(Beginning of RECORDS SHOWN)

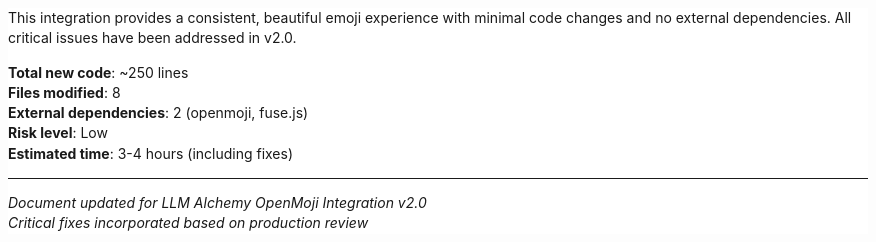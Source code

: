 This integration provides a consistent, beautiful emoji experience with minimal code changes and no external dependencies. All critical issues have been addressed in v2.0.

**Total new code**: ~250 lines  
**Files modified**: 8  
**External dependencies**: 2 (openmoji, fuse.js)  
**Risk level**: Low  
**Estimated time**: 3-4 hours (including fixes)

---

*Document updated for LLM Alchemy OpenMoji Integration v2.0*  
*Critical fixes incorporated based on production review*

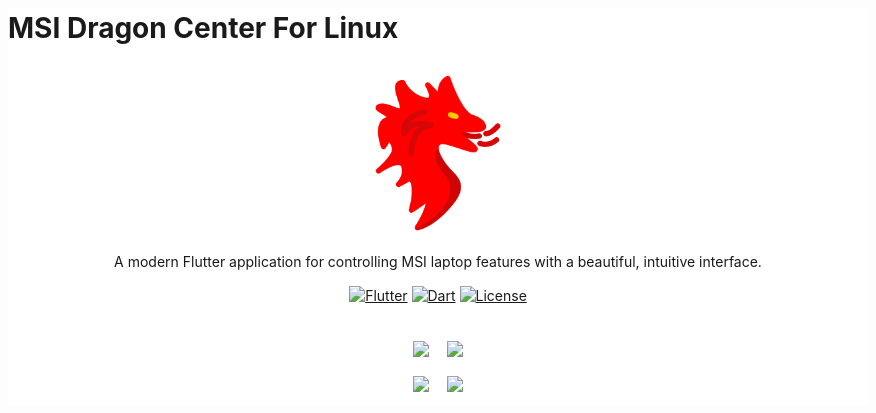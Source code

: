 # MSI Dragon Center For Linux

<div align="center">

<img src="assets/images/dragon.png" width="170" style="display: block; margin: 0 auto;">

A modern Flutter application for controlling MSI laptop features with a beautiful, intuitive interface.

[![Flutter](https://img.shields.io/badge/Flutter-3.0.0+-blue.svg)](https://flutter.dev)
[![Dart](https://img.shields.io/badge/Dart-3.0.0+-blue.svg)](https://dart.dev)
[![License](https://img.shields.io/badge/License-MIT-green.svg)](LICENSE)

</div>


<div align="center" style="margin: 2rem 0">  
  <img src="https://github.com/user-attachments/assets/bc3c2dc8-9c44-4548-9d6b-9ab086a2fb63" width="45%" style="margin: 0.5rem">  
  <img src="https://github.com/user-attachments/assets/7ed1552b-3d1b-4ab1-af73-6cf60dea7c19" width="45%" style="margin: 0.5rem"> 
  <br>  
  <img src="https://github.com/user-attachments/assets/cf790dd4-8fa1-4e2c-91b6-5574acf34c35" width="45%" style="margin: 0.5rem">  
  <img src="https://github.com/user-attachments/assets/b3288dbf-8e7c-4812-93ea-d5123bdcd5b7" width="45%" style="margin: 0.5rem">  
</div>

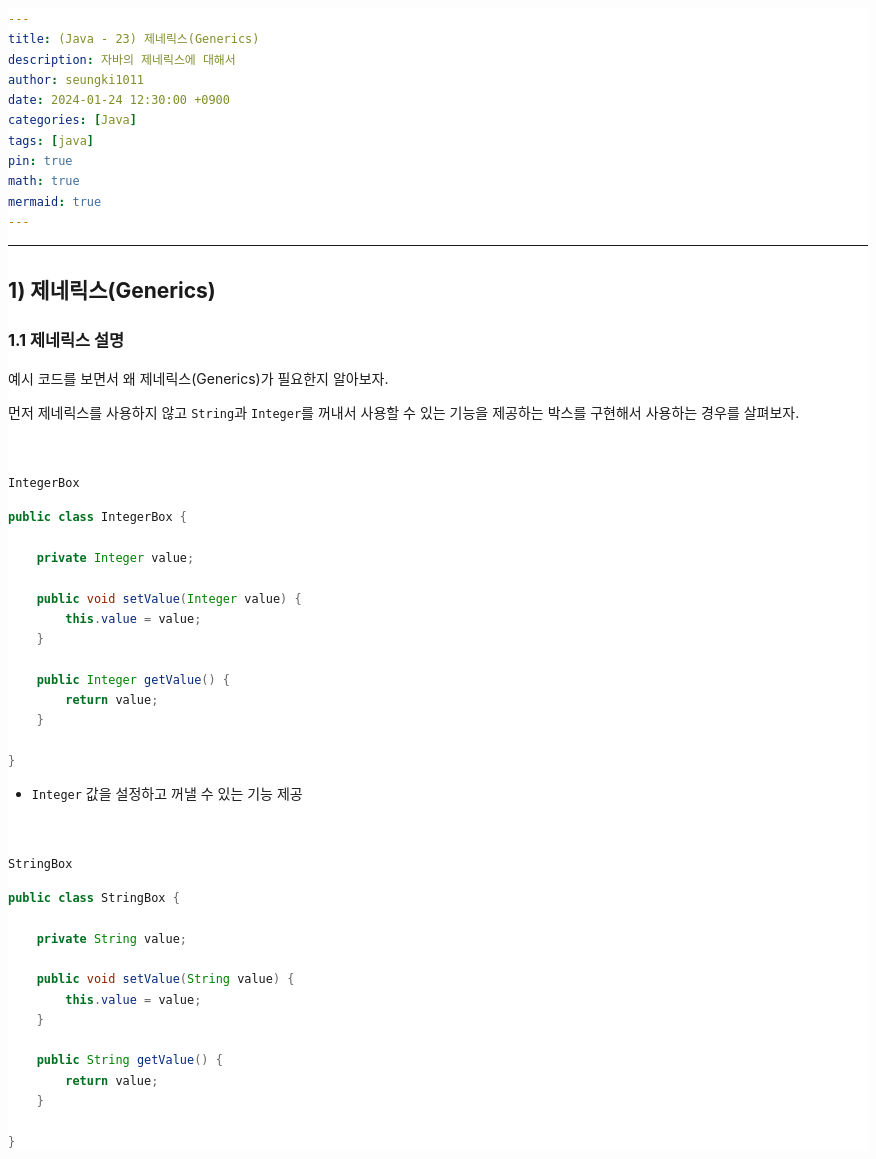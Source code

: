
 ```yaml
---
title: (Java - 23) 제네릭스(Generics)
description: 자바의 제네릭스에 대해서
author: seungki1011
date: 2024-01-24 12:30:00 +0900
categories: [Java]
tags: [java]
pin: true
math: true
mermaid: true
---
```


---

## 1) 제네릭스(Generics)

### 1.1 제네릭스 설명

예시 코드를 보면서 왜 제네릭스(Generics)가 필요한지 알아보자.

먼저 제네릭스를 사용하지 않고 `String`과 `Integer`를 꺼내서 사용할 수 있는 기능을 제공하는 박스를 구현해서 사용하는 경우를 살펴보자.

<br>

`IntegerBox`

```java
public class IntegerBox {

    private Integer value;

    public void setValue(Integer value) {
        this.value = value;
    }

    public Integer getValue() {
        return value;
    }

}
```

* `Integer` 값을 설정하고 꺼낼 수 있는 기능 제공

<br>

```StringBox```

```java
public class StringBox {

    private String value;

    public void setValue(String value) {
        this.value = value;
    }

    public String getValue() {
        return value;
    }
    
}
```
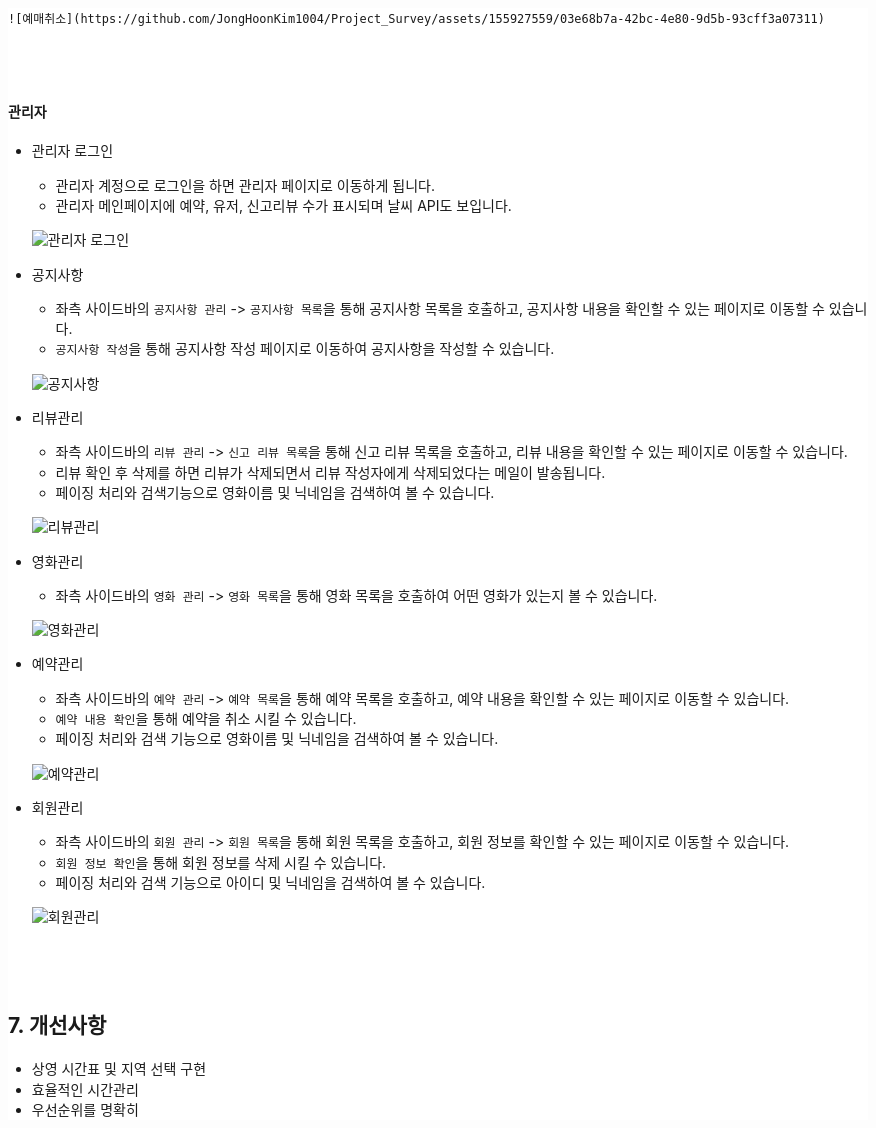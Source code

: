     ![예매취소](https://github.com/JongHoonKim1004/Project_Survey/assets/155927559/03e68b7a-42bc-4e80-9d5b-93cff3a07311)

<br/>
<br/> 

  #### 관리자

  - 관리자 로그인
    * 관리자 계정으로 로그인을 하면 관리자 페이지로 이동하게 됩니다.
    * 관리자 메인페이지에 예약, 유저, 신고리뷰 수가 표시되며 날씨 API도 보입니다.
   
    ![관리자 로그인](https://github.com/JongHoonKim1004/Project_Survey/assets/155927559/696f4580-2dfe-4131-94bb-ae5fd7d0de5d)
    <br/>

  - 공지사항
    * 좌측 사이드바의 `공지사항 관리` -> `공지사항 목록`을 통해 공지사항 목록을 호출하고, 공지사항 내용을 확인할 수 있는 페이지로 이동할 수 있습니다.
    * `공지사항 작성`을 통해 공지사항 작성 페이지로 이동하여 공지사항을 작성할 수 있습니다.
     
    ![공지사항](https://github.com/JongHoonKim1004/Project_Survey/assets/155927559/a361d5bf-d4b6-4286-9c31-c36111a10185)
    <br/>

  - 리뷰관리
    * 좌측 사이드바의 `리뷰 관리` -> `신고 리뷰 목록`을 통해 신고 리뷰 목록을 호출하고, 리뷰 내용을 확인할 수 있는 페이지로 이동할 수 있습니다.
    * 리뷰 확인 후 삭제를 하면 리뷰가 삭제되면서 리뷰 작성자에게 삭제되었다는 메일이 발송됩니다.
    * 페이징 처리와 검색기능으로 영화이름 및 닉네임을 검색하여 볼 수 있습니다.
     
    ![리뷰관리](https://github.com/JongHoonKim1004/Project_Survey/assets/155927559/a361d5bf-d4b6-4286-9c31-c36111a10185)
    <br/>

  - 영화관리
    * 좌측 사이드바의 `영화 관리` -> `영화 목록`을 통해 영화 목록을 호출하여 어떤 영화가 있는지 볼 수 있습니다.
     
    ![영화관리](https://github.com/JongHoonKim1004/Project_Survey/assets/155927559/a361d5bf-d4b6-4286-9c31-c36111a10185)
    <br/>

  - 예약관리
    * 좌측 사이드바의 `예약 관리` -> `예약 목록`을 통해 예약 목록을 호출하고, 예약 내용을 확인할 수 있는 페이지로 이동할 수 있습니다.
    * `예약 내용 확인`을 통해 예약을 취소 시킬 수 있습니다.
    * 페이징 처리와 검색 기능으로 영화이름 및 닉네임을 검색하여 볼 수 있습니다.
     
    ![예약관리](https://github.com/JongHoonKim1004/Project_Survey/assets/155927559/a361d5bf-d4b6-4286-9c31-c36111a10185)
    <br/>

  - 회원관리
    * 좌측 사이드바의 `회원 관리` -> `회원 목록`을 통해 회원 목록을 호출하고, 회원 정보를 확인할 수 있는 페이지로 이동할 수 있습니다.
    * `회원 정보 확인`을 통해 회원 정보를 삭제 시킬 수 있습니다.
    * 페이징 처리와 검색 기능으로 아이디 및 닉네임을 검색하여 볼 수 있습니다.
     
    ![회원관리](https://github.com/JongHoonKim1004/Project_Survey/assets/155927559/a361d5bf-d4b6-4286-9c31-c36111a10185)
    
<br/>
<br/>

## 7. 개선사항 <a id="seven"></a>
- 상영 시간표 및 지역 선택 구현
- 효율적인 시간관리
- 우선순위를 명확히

(End of RECORDS SHOWN)

# WORK INSTRUCTION
Give the listing above again in its entirety, exactly as written and free of images.

# OUTPUT FOR THIS TASK
Source code

: This integration provides a consistent, beautiful emoji experience with minimal code changes and no external dependencies. All critical issues have been addressed in v2.0.

**Total new code**: ~250 lines  
**Files modified**: 8  
**External dependencies**: 2 (openmoji, fuse.js)  
**Risk level**: Low  
**Estimated time**: 3-4 hours (including fixes)

---

*Document updated for LLM Alchemy OpenMoji Integration v2.0*  
*Critical fixes incorporated based on production review*

Source code

: # MSI Dragon Center For Linux

<div align="center">

<img src="assets/images/dragon.png" width="170" style="display: block; margin: 0 auto;">

A modern Flutter application for controlling MSI laptop features with a beautiful, intuitive interface.

[![Flutter](https://img.shields.io/badge/Flutter-3.0.0+-blue.svg)](https://flutter.dev)
[![Dart](https://img.shields.io/badge/Dart-3.0.0+-blue.svg)](https://dart.dev)
[![License](https://img.shields.io/badge/License-MIT-green.svg)](LICENSE)

</div>


<div align="center" style="margin: 2rem 0">  
  <img src="https://github.com/user-attachments/assets/bc3c2dc8-9c44-4548-9d6b-9ab086a2fb63" width="45%" style="margin: 0.5rem">  
  <img src="https://github.com/user-attachments/assets/7ed1552b-3d1b-4ab1-af73-6cf60dea7c19" width="45%" style="margin: 0.5rem"> 
  <br>  
  <img src="https://github.com/user-attachments/assets/cf790dd4-8fa1-4e2c-91b6-5574acf34c35" width="45%" style="margin: 0.5rem">  
  <img src="https://github.com/user-attachments/assets/b3288dbf-8e7c-4812-93ea-d5123bdcd5b7" width="45%" style="margin: 0.5rem">  
</div>

Source code

:
 ```yaml
---
title: (Java - 23) 제네릭스(Generics)
description: 자바의 제네릭스에 대해서
author: seungki1011
date: 2024-01-24 12:30:00 +0900
categories: [Java]
tags: [java]
pin: true
math: true
mermaid: true
---
```


---

## 1) 제네릭스(Generics)

### 1.1 제네릭스 설명

예시 코드를 보면서 왜 제네릭스(Generics)가 필요한지 알아보자.

먼저 제네릭스를 사용하지 않고 `String`과 `Integer`를 꺼내서 사용할 수 있는 기능을 제공하는 박스를 구현해서 사용하는 경우를 살펴보자.

<br>

`IntegerBox`

```java
public class IntegerBox {

    private Integer value;

    public void setValue(Integer value) {
        this.value = value;
    }

    public Integer getValue() {
        return value;
    }

}
```

* `Integer` 값을 설정하고 꺼낼 수 있는 기능 제공

<br>

```StringBox```

```java
public class StringBox {

    private String value;

    public void setValue(String value) {
        this.value = value;
    }

    public String getValue() {
        return value;
    }
    
}
```
Source code

:     ![예매취소](https://github.com/JongHoonKim1004/Project_Survey/assets/155927559/03e68b7a-42bc-4e80-9d5b-93cff3a07311)

<br/>
<br/> 

  #### 관리자

  - 관리자 로그인
    * 관리자 계정으로 로그인을 하면 관리자 페이지로 이동하게 됩니다.
    * 관리자 메인페이지에 예약, 유저, 신고리뷰 수가 표시되며 날씨 API도 보입니다.
   
    ![관리자 로그인](https://github.com/JongHoonKim1004/Project_Survey/assets/155927559/696f4580-2dfe-4131-94bb-ae5fd7d0de5d)
    <br/>

  - 공지사항
    * 좌측 사이드바의 `공지사항 관리` -> `공지사항 목록`을 통해 공지사항 목록을 호출하고, 공지사항 내용을 확인할 수 있는 페이지로 이동할 수 있습니다.
    * `공지사항 작성`을 통해 공지사항 작성 페이지로 이동하여 공지사항을 작성할 수 있습니다.
     
    ![공지사항](https://github.com/JongHoonKim1004/Project_Survey/assets/155927559/a361d5bf-d4b6-4286-9c31-c36111a10185)
    <br/>

  - 리뷰관리
    * 좌측 사이드바의 `리뷰 관리` -> `신고 리뷰 목록`을 통해 신고 리뷰 목록을 호출하고, 리뷰 내용을 확인할 수 있는 페이지로 이동할 수 있습니다.
    * 리뷰 확인 후 삭제를 하면 리뷰가 삭제되면서 리뷰 작성자에게 삭제되었다는 메일이 발송됩니다.
    * 페이징 처리와 검색기능으로 영화이름 및 닉네임을 검색하여 볼 수 있습니다.
     
    ![리뷰관리](https://github.com/JongHoonKim1004/Project_Survey/assets/155927559/a361d5bf-d4b6-4286-9c31-c36111a10185)
    <br/>

  - 영화관리
    * 좌측 사이드바의 `영화 관리` -> `영화 목록`을 통해 영화 목록을 호출하여 어떤 영화가 있는지 볼 수 있습니다.
     
    ![영화관리](https://github.com/JongHoonKim1004/Project_Survey/assets/155927559/a361d5bf-d4b6-4286-9c31-c36111a10185)
    <br/>

  - 예약관리
    * 좌측 사이드바의 `예약 관리` -> `예약 목록`을 통해 예약 목록을 호출하고, 예약 내용을 확인할 수 있는 페이지로 이동할 수 있습니다.
    * `예약 내용 확인`을 통해 예약을 취소 시킬 수 있습니다.
    * 페이징 처리와 검색 기능으로 영화이름 및 닉네임을 검색하여 볼 수 있습니다.
     
    ![예약관리](https://github.com/JongHoonKim1004/Project_Survey/assets/155927559/a361d5bf-d4b6-4286-9c31-c36111a10185)
    <br/>

  - 회원관리
    * 좌측 사이드바의 `회원 관리` -> `회원 목록`을 통해 회원 목록을 호출하고, 회원 정보를 확인할 수 있는 페이지로 이동할 수 있습니다.
    * `회원 정보 확인`을 통해 회원 정보를 삭제 시킬 수 있습니다.
    * 페이징 처리와 검색 기능으로 아이디 및 닉네임을 검색하여 볼 수 있습니다.
     
    ![회원관리](https://github.com/JongHoonKim1004/Project_Survey/assets/155927559/a361d5bf-d4b6-4286-9c31-c36111a10185)
    
<br/>
<br/>

## 7. 개선사항 <a id="seven"></a>
- 상영 시간표 및 지역 선택 구현
- 효율적인 시간관리
- 우선순위를 명확히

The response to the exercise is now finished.